(RECORDS begins)
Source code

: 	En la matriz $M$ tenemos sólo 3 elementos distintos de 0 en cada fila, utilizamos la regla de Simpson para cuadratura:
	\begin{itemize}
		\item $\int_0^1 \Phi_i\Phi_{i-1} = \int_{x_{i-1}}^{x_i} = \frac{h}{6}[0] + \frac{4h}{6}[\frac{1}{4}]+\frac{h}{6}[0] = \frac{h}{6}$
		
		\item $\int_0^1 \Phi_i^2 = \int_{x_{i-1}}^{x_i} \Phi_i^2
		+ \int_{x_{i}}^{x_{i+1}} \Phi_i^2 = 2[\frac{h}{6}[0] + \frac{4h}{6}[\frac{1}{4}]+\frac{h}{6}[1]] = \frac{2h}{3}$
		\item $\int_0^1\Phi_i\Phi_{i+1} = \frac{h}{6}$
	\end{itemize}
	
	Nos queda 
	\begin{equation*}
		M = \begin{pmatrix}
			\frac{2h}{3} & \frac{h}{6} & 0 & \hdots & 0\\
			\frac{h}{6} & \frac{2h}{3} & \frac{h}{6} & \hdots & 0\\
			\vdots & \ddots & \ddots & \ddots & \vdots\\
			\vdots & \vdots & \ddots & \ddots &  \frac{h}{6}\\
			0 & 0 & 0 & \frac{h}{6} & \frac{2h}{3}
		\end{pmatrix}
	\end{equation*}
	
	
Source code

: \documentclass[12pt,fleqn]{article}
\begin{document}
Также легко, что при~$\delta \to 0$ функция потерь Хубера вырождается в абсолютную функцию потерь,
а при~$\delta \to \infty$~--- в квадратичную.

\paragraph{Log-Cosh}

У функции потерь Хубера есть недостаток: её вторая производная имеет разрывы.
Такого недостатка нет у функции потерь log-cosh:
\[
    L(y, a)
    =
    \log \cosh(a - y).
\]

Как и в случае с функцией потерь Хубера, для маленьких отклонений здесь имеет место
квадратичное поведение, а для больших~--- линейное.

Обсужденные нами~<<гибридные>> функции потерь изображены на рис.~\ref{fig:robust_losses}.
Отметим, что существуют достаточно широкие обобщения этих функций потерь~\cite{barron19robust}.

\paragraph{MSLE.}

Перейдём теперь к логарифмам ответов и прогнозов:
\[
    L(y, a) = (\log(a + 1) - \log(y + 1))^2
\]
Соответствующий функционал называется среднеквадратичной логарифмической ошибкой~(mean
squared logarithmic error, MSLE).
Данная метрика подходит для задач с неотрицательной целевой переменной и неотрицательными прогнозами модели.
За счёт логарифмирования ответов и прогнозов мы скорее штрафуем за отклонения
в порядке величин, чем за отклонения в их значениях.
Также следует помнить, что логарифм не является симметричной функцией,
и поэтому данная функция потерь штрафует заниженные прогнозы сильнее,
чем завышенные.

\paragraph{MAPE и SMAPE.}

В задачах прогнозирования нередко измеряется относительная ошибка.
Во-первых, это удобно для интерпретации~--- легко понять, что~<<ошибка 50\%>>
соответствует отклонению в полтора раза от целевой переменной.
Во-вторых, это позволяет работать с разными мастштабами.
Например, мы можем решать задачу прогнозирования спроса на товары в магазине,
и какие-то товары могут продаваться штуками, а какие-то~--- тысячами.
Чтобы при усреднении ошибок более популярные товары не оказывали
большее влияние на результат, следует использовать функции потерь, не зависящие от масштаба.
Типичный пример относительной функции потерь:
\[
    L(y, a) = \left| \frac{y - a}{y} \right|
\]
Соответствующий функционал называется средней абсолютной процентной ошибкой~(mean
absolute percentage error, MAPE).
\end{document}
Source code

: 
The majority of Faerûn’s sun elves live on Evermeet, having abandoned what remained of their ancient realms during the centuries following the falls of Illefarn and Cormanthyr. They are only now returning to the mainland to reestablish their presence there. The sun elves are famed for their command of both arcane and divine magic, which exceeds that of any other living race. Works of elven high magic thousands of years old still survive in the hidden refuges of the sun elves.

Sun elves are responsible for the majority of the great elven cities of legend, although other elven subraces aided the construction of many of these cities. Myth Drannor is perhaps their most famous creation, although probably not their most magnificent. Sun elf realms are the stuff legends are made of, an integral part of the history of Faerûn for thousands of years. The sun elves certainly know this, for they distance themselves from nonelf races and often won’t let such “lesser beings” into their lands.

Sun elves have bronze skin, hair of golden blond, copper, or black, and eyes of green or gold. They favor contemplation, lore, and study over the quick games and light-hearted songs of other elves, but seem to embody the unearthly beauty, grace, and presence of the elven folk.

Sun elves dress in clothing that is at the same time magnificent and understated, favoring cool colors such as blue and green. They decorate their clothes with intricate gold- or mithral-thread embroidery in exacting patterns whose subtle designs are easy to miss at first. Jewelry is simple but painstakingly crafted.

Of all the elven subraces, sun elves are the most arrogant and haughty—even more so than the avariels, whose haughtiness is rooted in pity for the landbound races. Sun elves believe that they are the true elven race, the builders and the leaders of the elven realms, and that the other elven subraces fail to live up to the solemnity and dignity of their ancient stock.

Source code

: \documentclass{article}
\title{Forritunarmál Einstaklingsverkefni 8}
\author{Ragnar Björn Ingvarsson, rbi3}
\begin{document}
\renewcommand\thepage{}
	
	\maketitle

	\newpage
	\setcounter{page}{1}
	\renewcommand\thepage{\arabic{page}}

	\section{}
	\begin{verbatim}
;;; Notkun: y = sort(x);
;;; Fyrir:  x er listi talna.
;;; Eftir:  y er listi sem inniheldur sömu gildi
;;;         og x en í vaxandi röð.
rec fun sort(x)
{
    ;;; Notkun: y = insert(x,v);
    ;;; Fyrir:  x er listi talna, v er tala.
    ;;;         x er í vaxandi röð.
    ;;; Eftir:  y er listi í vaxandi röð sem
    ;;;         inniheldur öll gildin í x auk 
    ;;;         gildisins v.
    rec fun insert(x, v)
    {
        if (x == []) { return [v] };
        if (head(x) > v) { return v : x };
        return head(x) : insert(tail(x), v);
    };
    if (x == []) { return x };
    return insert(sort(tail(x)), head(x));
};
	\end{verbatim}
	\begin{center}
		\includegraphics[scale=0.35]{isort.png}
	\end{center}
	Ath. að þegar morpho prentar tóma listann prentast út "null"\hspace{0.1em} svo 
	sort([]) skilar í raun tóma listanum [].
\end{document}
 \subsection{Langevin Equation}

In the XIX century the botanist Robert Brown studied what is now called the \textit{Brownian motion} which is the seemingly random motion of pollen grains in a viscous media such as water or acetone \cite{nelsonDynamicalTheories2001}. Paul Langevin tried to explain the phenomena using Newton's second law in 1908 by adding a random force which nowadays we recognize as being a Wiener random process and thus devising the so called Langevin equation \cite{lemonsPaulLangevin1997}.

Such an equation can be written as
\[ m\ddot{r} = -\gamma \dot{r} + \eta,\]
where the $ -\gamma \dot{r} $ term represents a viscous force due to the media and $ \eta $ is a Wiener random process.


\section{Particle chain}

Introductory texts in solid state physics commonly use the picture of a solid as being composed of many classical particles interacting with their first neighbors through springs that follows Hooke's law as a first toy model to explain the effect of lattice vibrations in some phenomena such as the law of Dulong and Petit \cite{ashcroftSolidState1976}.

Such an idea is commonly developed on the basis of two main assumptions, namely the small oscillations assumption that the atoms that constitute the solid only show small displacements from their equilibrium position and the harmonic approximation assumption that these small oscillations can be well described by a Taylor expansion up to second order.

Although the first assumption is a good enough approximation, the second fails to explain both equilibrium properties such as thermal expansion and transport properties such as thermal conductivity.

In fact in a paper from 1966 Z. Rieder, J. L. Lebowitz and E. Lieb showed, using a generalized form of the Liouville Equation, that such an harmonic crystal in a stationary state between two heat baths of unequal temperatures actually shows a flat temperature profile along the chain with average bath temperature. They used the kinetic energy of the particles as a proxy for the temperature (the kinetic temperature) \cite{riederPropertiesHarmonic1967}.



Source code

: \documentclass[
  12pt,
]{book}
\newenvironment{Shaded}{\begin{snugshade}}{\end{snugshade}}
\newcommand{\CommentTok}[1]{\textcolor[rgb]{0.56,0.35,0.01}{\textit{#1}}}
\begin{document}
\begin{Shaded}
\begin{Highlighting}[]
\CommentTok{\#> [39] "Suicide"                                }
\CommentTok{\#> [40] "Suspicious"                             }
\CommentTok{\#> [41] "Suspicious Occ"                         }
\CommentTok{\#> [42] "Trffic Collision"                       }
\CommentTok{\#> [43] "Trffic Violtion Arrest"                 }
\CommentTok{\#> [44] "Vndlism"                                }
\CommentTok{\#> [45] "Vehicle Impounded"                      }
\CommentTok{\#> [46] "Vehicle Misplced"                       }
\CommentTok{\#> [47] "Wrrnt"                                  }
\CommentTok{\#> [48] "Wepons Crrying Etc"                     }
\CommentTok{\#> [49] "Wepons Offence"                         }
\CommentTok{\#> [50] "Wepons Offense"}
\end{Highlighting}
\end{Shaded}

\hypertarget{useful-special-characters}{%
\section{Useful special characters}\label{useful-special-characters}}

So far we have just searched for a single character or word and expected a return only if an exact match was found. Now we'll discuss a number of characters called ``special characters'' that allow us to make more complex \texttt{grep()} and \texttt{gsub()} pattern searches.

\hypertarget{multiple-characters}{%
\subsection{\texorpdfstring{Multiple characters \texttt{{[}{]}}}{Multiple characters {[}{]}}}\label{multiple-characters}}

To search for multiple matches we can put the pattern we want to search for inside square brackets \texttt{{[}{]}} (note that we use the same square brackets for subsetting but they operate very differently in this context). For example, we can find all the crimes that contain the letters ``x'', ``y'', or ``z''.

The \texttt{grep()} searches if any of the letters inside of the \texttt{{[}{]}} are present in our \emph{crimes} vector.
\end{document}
(RECORDS ends)
# AIM OF THE TASK
Tally the lines of the data that contain the string "ответов", and report nothing but the tally.

# SOLUTION TO THIS PROBLEM
2